NASA Goddard Space Flight Center developed gear bearing technology that combines gear and bearing functions into a single unit that significantly improves gear drives for electrical, internal combustion, and turbine motors. The gear bearing design incorporates rifle-true anti-backlash, improved thrust bearing performance, and phase-tuning techniques for superior low-speed reduction. Because it combines gear and bearing functions, it reduces weight, number of parts, size, and cost, while also increasing load capacity and performance.
The gear bearings provide superior speed reduction in a small package. They form rolling friction systems that function both as gears and bearings, and are compatible with most gear types including spur, helical, elliptical, and bevel gears. These self-synchronized components can be in the form of planets, sun, rings, racks, and segments thereof. The design reduces micro-chatter and eliminates rotational wobble to create smooth and precise control. It offers tighter mesh, more even gear loading, and reduced friction and wear.

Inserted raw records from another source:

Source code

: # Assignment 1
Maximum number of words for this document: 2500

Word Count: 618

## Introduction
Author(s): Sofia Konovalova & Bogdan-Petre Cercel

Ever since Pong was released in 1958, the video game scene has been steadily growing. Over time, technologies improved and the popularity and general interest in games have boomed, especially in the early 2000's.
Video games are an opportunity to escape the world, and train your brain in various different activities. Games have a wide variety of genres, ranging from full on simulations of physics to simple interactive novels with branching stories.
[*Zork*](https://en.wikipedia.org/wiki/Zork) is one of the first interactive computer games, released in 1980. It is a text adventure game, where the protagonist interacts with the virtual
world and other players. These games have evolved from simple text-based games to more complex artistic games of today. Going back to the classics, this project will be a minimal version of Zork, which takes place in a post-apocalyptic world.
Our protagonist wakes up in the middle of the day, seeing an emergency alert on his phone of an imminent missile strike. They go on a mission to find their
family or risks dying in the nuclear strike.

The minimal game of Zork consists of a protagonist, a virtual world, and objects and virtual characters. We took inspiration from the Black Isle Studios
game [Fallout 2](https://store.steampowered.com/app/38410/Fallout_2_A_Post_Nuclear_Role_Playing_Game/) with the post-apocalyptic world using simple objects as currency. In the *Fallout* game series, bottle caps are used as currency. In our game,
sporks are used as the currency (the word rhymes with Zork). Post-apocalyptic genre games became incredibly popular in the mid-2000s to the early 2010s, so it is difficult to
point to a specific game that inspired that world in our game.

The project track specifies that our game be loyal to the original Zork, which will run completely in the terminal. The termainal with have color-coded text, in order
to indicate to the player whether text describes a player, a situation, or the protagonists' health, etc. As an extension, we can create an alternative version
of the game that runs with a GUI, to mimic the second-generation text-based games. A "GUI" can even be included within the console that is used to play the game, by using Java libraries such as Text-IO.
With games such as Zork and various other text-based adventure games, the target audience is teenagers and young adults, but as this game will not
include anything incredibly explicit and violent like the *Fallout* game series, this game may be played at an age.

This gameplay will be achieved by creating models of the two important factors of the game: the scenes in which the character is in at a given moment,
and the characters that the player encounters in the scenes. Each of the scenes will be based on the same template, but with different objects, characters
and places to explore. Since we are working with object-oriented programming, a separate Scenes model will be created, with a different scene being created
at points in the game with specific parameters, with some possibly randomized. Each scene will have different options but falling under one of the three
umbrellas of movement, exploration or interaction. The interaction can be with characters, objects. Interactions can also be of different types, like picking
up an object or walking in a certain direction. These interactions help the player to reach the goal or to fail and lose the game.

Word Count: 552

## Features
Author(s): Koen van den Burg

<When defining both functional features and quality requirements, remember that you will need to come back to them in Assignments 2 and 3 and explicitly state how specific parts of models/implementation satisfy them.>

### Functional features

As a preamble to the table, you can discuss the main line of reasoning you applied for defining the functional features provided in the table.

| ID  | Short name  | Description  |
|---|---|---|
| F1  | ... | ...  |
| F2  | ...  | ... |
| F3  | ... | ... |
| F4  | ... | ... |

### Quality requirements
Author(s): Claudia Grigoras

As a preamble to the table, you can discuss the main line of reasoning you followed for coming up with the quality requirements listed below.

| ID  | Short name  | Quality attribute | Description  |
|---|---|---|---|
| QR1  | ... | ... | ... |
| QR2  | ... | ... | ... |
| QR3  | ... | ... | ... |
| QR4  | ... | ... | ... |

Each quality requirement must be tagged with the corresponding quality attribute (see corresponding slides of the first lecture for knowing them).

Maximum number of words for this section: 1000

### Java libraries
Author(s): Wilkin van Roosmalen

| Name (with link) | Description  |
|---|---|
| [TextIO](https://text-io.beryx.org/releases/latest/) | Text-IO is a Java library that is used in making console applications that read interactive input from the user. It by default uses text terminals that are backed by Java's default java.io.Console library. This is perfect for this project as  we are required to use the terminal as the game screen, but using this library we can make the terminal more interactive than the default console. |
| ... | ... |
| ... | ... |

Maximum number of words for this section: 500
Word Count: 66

Gear bearings eliminate separate bearings, inner races, and carriers, as well as intermediate members between gears and bearings. Load paths go directly from one gear bearing component to another and then to ground. By incorporating helical gear teeth forms (including herringbone), gear bearings provide outstanding thrust bearing performance. They also provide high- and low-speed reduction through the incorporation of phase tuning. Phase tuning allows differentiation in the number of teeth that must be engaged between input and output rings in a planetary gearset, enabling successful reduction ratios of 2:1 to 2,000:1.